Today, as talk of a draft resurges, almost all of it half-baked, with cynical cultural warfare absolutely pervading it (not least, appeals by politicians as artless as they are sleazy and the courtiers of the news media to old right-wingers who hate young folks)--to say nothing of a lot of begging some very serious questions about foreign policy and civil-military relations, and what the existing social model has meant for the plausibility or legitimacy of calls for "sacrifice" and "solidarity"--we hear much of the supposed virtues of a draft, and the supposedly salutary effects it would have on the young put through it. Indeed, even publications like the Guardian (if as close as one gets to a left perspective in a major newspaper of the English-speaking world, ever showing its essential centrism) in a recent piece which indulged in a bit of "both sidesism" as it treated the rightist position with considerable respect.

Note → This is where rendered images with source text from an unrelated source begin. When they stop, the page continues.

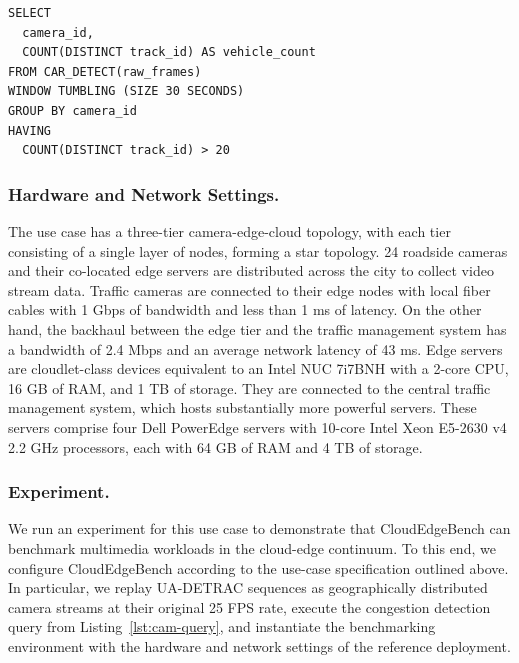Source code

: \documentclass[runningheads]{llncs}
\begin{document}
\begin{lstlisting}[style=sqlstyle, frame=single, caption={Traffic Congestion Detection Query}]
SELECT
  camera_id,
  COUNT(DISTINCT track_id) AS vehicle_count
FROM CAR_DETECT(raw_frames)
WINDOW TUMBLING (SIZE 30 SECONDS)
GROUP BY camera_id
HAVING
  COUNT(DISTINCT track_id) > 20
\end{lstlisting}\label{lst:cam-query}

\subsubsection{Hardware and Network Settings.}
The use case has a three-tier camera-edge-cloud topology, with each tier consisting of a single layer of nodes, forming a star topology.
24 roadside cameras and their co-located edge servers are distributed across the city to collect video stream data.
Traffic cameras are connected to their edge nodes with local fiber cables with 1 Gbps of bandwidth and less than 1 ms of latency.
On the other hand, the backhaul between the edge tier and the traffic management system has a bandwidth of 2.4 Mbps and an average network latency of 43 ms.
%
Edge servers are cloudlet-class devices equivalent to an Intel NUC 7i7BNH with a 2-core CPU, 16 GB of RAM, and 1 TB of storage.
They are connected to the central traffic management system, which hosts substantially more powerful servers.
These servers comprise four Dell PowerEdge servers with 10-core Intel Xeon E5-2630 v4 2.2 GHz processors, each with 64 GB of RAM and 4 TB of storage.


\subsubsection{Experiment.}
We run an experiment for this use case to demonstrate that CloudEdgeBench can benchmark multimedia workloads in the cloud-edge continuum.
To this end, we configure CloudEdgeBench according to the use-case specification outlined above.
In particular, we replay UA-DETRAC sequences as geographically distributed camera streams at their original 25 FPS rate, execute the congestion detection query from Listing~\ref{lst:cam-query}, and instantiate the benchmarking environment with the hardware and network settings of the reference deployment.
\end{document}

Perhaps the folks who run that paper never read Veblen. (I get the impression that they haven't read a lot of things.) Still, what Veblen had to say about the effects of a draft--that its really "salutary" effect is spreading authoritarian, hierarchical, inegalitarian, undemocratic attitudes through society, all as the broader militarization with which it is associated diverts attention from socioeconomic issues and restricts the civil rights that activists concerned with socioeconomic issues so sorely need when protesting those matters--should always be much on the minds of any who would presume to consider the effects of a draft in at all a critical fashion, and certainly those who would even presume to be on the side of democracy and freedom. So, too, should what conscription means for the conscripted in a more immediate way, very neatly summed up by Jonah Walters--the more in as a "crime against humanity" is precisely what so many haters of the young, and "apologists and admirers of injustice, misery, and brutality" in general, are eager to inflict on their nation's youth.